KEY WORDS: Russian philosophy, Russian religious philosophy, university philosophy, Marxism-Leninism.

 

 

Последние двадцать пять лет ознаменовались значительным ростом интереса к истории отечественной философии. Вышли фундаментальные труды, которые восполняли многие пробелы в этой истории. Особенно, конечно, это касается истории философии в СССР, которая достаточно продолжительный период находилась под мощным идеологическим прессом. В частности, о репрессиях в Институте философии АН СССР, писал и C.Н. Корсаков. В настоящем же материале он решил переосмыслить и переоценить состояние исследований по истории русской и советской философии в целом. И не просто переосмыслить и переоценить, а совершить своего рода переворот в интерпретации этой истории. Однако переворот, на мой взгляд, не удался.

Текст С.Н. Корсакова довольно объемный, но не вполне структурированный. Поэтому я буду затрагивать те или иные его положения примерно в той последовательности, в которой они в этом тексте провозглашаются.

Пожалуй, лишь с одним из положений статьи, которые имеют принципиальный характер, можно отчасти согласиться: а именно с тем, что до сих пор так называемая профессиональная (университетская, академическая) философия в России в определенной степени находится на периферии интересов историков философии. Безусловно, ее удельный вес в анализе истории отечественной мысли должен быть большим и место более достойным. Однако здесь, мне кажется, нельзя категорически противопоставлять – как это неявно делает С.Н. Корсаков – собственно университетскую и духовно-академическую философию. Очень многие представители духовных академий долгое время и успешно преподавали в светских университетах и делали это в десятилетие запрета преподавания в них философии, замещая светских преподавателей по логическим курсам, которые, как известно, не отменялись.

Многие положения статьи вызывают недоумение и возражения.

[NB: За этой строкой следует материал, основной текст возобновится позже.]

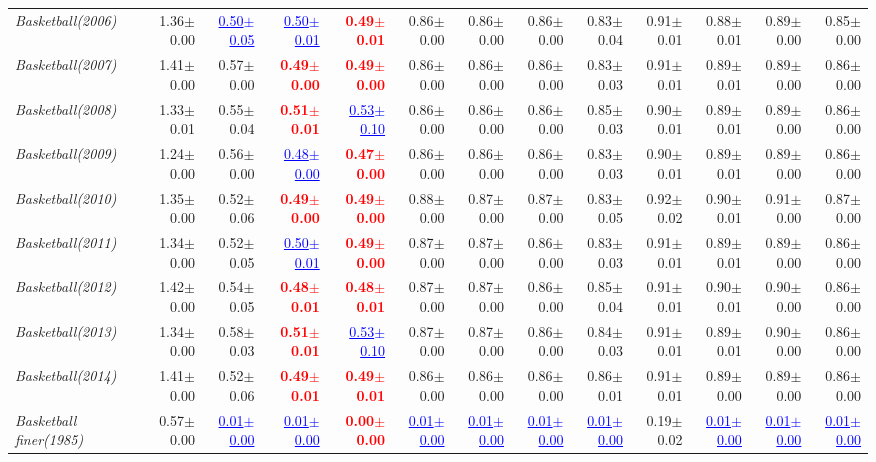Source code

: \documentclass[nohyperref]{article}
\theoremstyle{plain}
\theoremstyle{definition}
\theoremstyle{remark}
\newcommand{\red}[1]{\textcolor{red}{\textbf{#1}}}
\newcommand{\blue}[1]{\textcolor{blue}{\underline{#1}}}
\begin{document}
\begin{table*}[!ht]
{\begin{tabular}{lrr|rrrrr|rrrrr}
			{\it Basketball(2006)} & 1.36$\pm$0.00 & \blue{0.50$\pm$0.05} & \blue{0.50$\pm$0.01} & \red{0.49$\pm$0.01} & 0.86$\pm$0.00 & 0.86$\pm$0.00 & 0.86$\pm$0.00 & 0.83$\pm$0.04 & 0.91$\pm$0.01 & 0.88$\pm$0.01 & 0.89$\pm$0.00 & 0.85$\pm$0.00 \\
			{\it Basketball(2007)} & 1.41$\pm$0.00 & 0.57$\pm$0.00 & \red{0.49$\pm$0.00} & \red{0.49$\pm$0.00} & 0.86$\pm$0.00 & 0.86$\pm$0.00 & 0.86$\pm$0.00 & 0.83$\pm$0.03 & 0.91$\pm$0.01 & 0.89$\pm$0.01 & 0.89$\pm$0.00 & 0.86$\pm$0.00 \\
			{\it Basketball(2008)} & 1.33$\pm$0.01 & 0.55$\pm$0.04 & \red{0.51$\pm$0.01} & \blue{0.53$\pm$0.10} & 0.86$\pm$0.00 & 0.86$\pm$0.00 & 0.86$\pm$0.00 & 0.85$\pm$0.03 & 0.90$\pm$0.01 & 0.89$\pm$0.01 & 0.89$\pm$0.00 & 0.86$\pm$0.00 \\
			{\it Basketball(2009)} & 1.24$\pm$0.00 & 0.56$\pm$0.00 & \blue{0.48$\pm$0.00} & \red{0.47$\pm$0.00} & 0.86$\pm$0.00 & 0.86$\pm$0.00 & 0.86$\pm$0.00 & 0.83$\pm$0.03 & 0.90$\pm$0.01 & 0.89$\pm$0.01 & 0.89$\pm$0.00 & 0.86$\pm$0.00 \\
			{\it Basketball(2010)} & 1.35$\pm$0.00 & 0.52$\pm$0.06 & \red{0.49$\pm$0.00} & \red{0.49$\pm$0.00} & 0.88$\pm$0.00 & 0.87$\pm$0.00 & 0.87$\pm$0.00 & 0.83$\pm$0.05 & 0.92$\pm$0.02 & 0.90$\pm$0.01 & 0.91$\pm$0.00 & 0.87$\pm$0.00 \\
			{\it Basketball(2011)} & 1.34$\pm$0.00 & 0.52$\pm$0.05 & \blue{0.50$\pm$0.01} & \red{0.49$\pm$0.00} & 0.87$\pm$0.00 & 0.87$\pm$0.00 & 0.86$\pm$0.00 & 0.83$\pm$0.03 & 0.91$\pm$0.01 & 0.89$\pm$0.01 & 0.89$\pm$0.00 & 0.86$\pm$0.00 \\
			{\it Basketball(2012)} & 1.42$\pm$0.00 & 0.54$\pm$0.05 & \red{0.48$\pm$0.01} & \red{0.48$\pm$0.01} & 0.87$\pm$0.00 & 0.87$\pm$0.00 & 0.86$\pm$0.00 & 0.85$\pm$0.04 & 0.91$\pm$0.01 & 0.90$\pm$0.01 & 0.90$\pm$0.00 & 0.86$\pm$0.00 \\
			{\it Basketball(2013)} & 1.34$\pm$0.00 & 0.58$\pm$0.03 & \red{0.51$\pm$0.01} & \blue{0.53$\pm$0.10} & 0.87$\pm$0.00 & 0.87$\pm$0.00 & 0.86$\pm$0.00 & 0.84$\pm$0.03 & 0.91$\pm$0.01 & 0.89$\pm$0.01 & 0.90$\pm$0.00 & 0.86$\pm$0.00 \\
			{\it Basketball(2014)} & 1.41$\pm$0.00 & 0.52$\pm$0.06 & \red{0.49$\pm$0.01} & \red{0.49$\pm$0.01} & 0.86$\pm$0.00 & 0.86$\pm$0.00 & 0.86$\pm$0.00 & 0.86$\pm$0.01 & 0.91$\pm$0.01 & 0.89$\pm$0.00 & 0.89$\pm$0.00 & 0.86$\pm$0.00 \\
			{\it Basketball finer(1985)} & 0.57$\pm$0.00 & \blue{0.01$\pm$0.00} & \blue{0.01$\pm$0.00} & \red{0.00$\pm$0.00} & \blue{0.01$\pm$0.00} & \blue{0.01$\pm$0.00} & \blue{0.01$\pm$0.00} & \blue{0.01$\pm$0.00} & 0.19$\pm$0.02 & \blue{0.01$\pm$0.00} & \blue{0.01$\pm$0.00} & \blue{0.01$\pm$0.00} \\

\end{tabular}}
\end{table*}
\end{document}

1. Нельзя согласиться с утверждением автора о том, что профессиональная философия может сложиться в стране только тогда, когда уже сложилась профессиональная наука, что заставляет его датировать ее возникновение второй половиной ХIХ в. Если вспомнить только о Н.И. Лобачевском, М.В. Остроградском или В.Я. Буняковском, то об отсутствии науки в России первой половины XIX в. говорить не приходится. Да, и в области только логики (которую С.Н. Корсаков справедливо считает важной частью профессиональной философии) того периода можно, например, назвать П. Богданова, П. Лодия, А. Лубкина, Ф. Мочульского и многих других.

2. Непонятны мотивы С.Н. Корсакова, когда он связывает отсутствие влияния высланных в 1922 г. за рубеж философов на развитие мировой философской мысли и то обстоятельство, называемое им «мифом», что вершиной русской философии является религиозно-идеалистическая философия «Серебряного века». Одно дело, что считать «вершиной русской философии», а другое – пытаться выяснить какое влияние она могла оказывать на мировую философию.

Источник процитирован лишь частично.